101-Cuda¶
101- Cuda¶
Table of Content¶
CUDA¶
CUDA (Compute Unified Device Architecture) is a parallel computing platform and application programming interface (API) developed by Nvidia. It allows software to leverage certain types of graphics processing units (GPUs) for accelerated general-purpose processing, a concept known as general-purpose computing on GPUs (GPGPU).
In sampler terms, it is a tool developed by Nvidia, to introduce the capabilities of being able to use Graphic cards to do generic computations. This changes the vision of the future GPUs cards to be more general-purpose hardware platforms, for scientific computing and parallel workloads.
Why the name CUDA?¶
The name CUDA stands for Compute Unified Device Architecture. It was coined by Nvidia when they introduced their parallel computing platform and API for GPUs. Let’s break down the name:
Compute:
Refers to the ability of GPUs to perform general-purpose computations beyond graphics rendering.
Nvidia wanted to emphasize that GPUs could be used for more than just graphics-related tasks.
Unified:
Highlights the idea of a single programming model that unifies both graphics and general-purpose computing.
Before CUDA, developers had to use separate APIs for graphics (e.g., OpenGL, Direct3D) and compute (e.g., OpenCL).
CUDA unified these into a single framework.
Device:
Refers to the GPU itself.
CUDA enables developers to write code that runs directly on the GPU.
Architecture:
Signifies the underlying hardware and software design.
CUDA provides an architecture for parallel processing on GPUs.
In summary, CUDA represents Nvidia’s vision of harnessing the immense parallel processing power of GPUs for a wide range of computational tasks, not just graphics. It has become a fundamental tool for scientific simulations, machine learning, and other high-performance computing workloads. 🚀🔥
What is a Thread (really)¶
According to a question in Stackoverflow regarding what is a thread really!!, the auther pwnall illustrate the following:
Thread is an execution context, where the process is a bunch of resources associated with a computation; so process can have one or many threads.
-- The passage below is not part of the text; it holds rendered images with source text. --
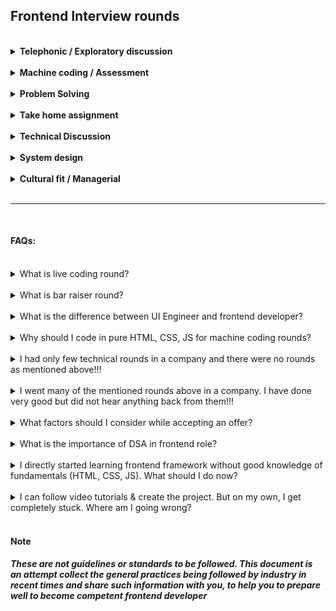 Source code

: ## Frontend Interview rounds

<br>

<details>
  <summary><strong>Telephonic / Exploratory discussion</strong></summary>

  <br>
  
  - generally takes from 20 mins to a maximum of 60 mins
  - used to assess eligibility/fitment of the candidate for the role
  - can be technical or a mix of technical & non-technical questions

  Notes:

  - Telephonic discussion evaluates the candidate using a set of technical questions
  - Exploratory discussion evaluates the candidate using technical/non-technical discussion

  Tips:

  - Brush your knowledge of the technologies and frameworks used in your projects and the skills expected
  - Learn about the company and go through the job description very well
</details>

<br>

<details>
  <summary><strong>Machine coding / Assessment</strong></summary>

  <br>
  
  - generally takes around 60 mins to a maximum of 120 mins
  - used to assess core frontend skills or tech stack knowledge of the candidate
  - purely technical round focused on frontend skills

  Notes:

  - Machine coding expects you to build or solve mini frontend projects or feature
  - Machine coding round allows you to access internet to search code syntaxes
  - Assessment can be a quiz or set of problems to solve (may involve both frontend & problem solving)

  Tips:

  - Practice HTML, CSS, JS and DOM mainpulations very well
  - Machine coding problem can be asked to solve using pure HTML + CSS + JS or with a framework
</details>

<br>

<details>
  <summary><strong>Problem Solving</strong></summary>

  <br>
  
  - generally takes from 30 mins to a maximum of 60 mins
  - used to assess the analytical and problem-solving skills of the candidate
  - purely technical round involving problem solving & DSA, but may not focus much on frontend skills

  Note:

  - expects you to understand the problem, get requirements clear, and come up with an optimized solution
  - generally asked to live coding using google docs or code editor
  - rather than final output and syntaxes, approach and methodologies are focused more
  
  Tips:

  - Practice various problems/DSA very well, by going through relevant materials before the interview
  - Think out loud & ask questions to clarify your understanding. Clarify all the doubts related to the question with the interviewer
  - Explain your approach to the interviewer and then proceed to solve the problem
  - It should not be an issue if you are not able to come up with an optimized solution in the first go
</details>

<br>

<details>
  <summary><strong>Take home assignment</strong></summary>

  <br>
  
  - generally takes from 1 day to 1 week
  - used to assess the capability of the candidate to work on real-time web application
  - purely technical challenge which requires project setup knowledge from scratch

  Note:

  - will not be included if machine coding round is already conducted/planned
  
  Tips:

  - Prepare well on one of the frontend frameworks like React, Angular, Vue
  - Also cover different aspects of the project such as:
    - Project Setup
    - Repo setup
    - Unit testing
    - Deployment etc.
</details>

<br>

<details>
  <summary><strong>Technical Discussion</strong></summary>

  <br>
  
  - generally takes around 40 mins to 60 mins
  - used to assess the technical strength of the candidate
  - is a purely technical round focused on frontend fundamentals and libraries/tools/frameworks

  Notes:

  - won't be restricted to scripted questions and can include anything technical
  - multiple technical discussions can be scheduled depending on the requirements
  - generally involves live coding with execution over screen sharing
</details>

<br>

<details>
  <summary><strong>System design</strong></summary>

  <br>
  
  - generally takes around 40 mins to 60 mins
  - used to assess the understanding & knowledge of the candidate w.r.t product architecture & design
  - purely technical round, focused on functional & non-functional aspects

  Notes:

  - won't be restricted only to frontend but can also involve engineering, UX, design thinking, etc.
  - expects to explain the interaction and integration between different components/layers of the system
  - will not be included for SDE1 role generally
</details>

<br>

<details>
  <summary><strong>Cultural fit / Managerial</strong></summary>

  <br>
  
  - generally takes around 30 mins to 60 mins
  - used to finalize if the candidate is fit for the job or role
  - is generally a non-technical round, but may involve technical challenges and puzzles
  
  Notes:

  - expects the candidate to answer different scenarios based on the experience
  - usually conducted by the hiring manager or higher management roles

  Tips:

  - Prepare and make notes of the projects you have worked on so far
  - Follow the [STAR](https://www.thebalancecareers.com/what-is-the-star-interview-response-technique-2061629) approach to answer scenario-based questions
</details>

<br>

---

<br>

#### FAQs:

<br>

<details>
  <summary>What is live coding round?</summary>
  
  <br>
  
  Live coding is generally a part of an interview round, where candidate is asked to share the screen and write the program or code snippet. Also candidate is expected to explain the approach while solving the program.
</details>

<br>

<details>
  <summary>What is bar raiser round?</summary>
  
  <br>
  
  Bar raiser round is a special technical round conducted to decide if the candidate is eligible or not. It is generally conducted in the below scenarios
  - There are multiple eligible candidates for the same role, but vacancies are fewer
  - The interview panel is not sure if the candidate is eligible for the role or not even after couple of interview rounds
  - The interview panel thinks the candidate is eligible for the higher role and is ready to check the elgiibility of the candidate
</details>

<br>

<details>
  <summary>What is the difference between UI Engineer and frontend developer?</summary>
</details>

<br>

<details>
  <summary>Why should I code in pure HTML, CSS, JS for machine coding rounds?</summary>
</details>

<br>

<details>
  <summary>I had only few technical rounds in a company and there were no rounds as mentioned above!!!</summary>
</details>

<br>

<details>
  <summary>I went many of the mentioned rounds above in a company. I have done very good but did not hear anything back from them!!!</summary>
</details>

<br>

<details>
  <summary>What factors should I consider while accepting an offer?</summary>
</details>

<br>

<details>
  <summary>What is the importance of DSA in frontend role?</summary>
</details>

<br>

<details>
  <summary>I directly started learning frontend framework without good knowledge of fundamentals (HTML, CSS, JS). What should I do now?</summary>
</details>

<br>

<details>
  <summary>I can follow video tutorials & create the project. But on my own, I get completely stuck. Where am I going wrong?</summary>
</details>

<br>

#### Note
##### These are not guidelines or standards to be followed. This document is an attempt collect the general practices being followed by industry in recent times and share such information with you, to help you to prepare well to become competent frontend developer
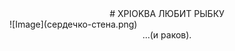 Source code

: <center> # XPIOKBA ЛЮБИТ РЫБКУ</center>
![Image](сердечко-стена.png)
<center>...(и раков).</center>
As said, the thread is an execution context, which is all the information a CPU needs to execute a stream of instructions.
The CPU knows each execution needs to be done by its thread, so if the cpu needs to continue work on it, it will continue its thread.
It’s an illusion by the CPU, that it’s doing multiple computations at the same time.
It does that by spending a bit of time on each computation. It can do that because it has an execution context for each computation
Following up the next answer from Ben Voigt, from stackoverflow, who tries to describe what is really a thread:
A thread is an independent set of values for the processor registers {instruction pointer: program counter that controls what exectures in what order, Stack pointer: points to area of memory for each thread or else they’ll interfere with.}
Threads are the software unit affected by control flow (functions call, loops, goto), because these instructions operate on the instruction pointer, and that belongs to a particular thread.
The value of instruction pointer, and the instruction stored at that location is sufficient to determine a new value for the instruction pointer.
The sequence of values that IP tales on, forms a path of execution weaving throught the program code, giving rise to the name ‘thread’.
Memory Coalescing?¶
Memory coalescing is a technique used in parallel computing, particularly in GPU programming, to improve memory access efficiency.
In GPU architectures, memory access typically occurs in groups called “warps” or “threads”, which are small groups of parallel execution units. When these threads access memory, they often do so in a non-contiguous manner, meaning they may request data from different memory locations.
Memory coalescing aims to optimize memory access patterns by organizing memory requests from adjacent threads into larger, contiguous memory transactions. By doing so, memory coalescing reduces the number of memory transactions required to fulfill memory requests, which can significantly improve memory access performance and bandwidth utilization.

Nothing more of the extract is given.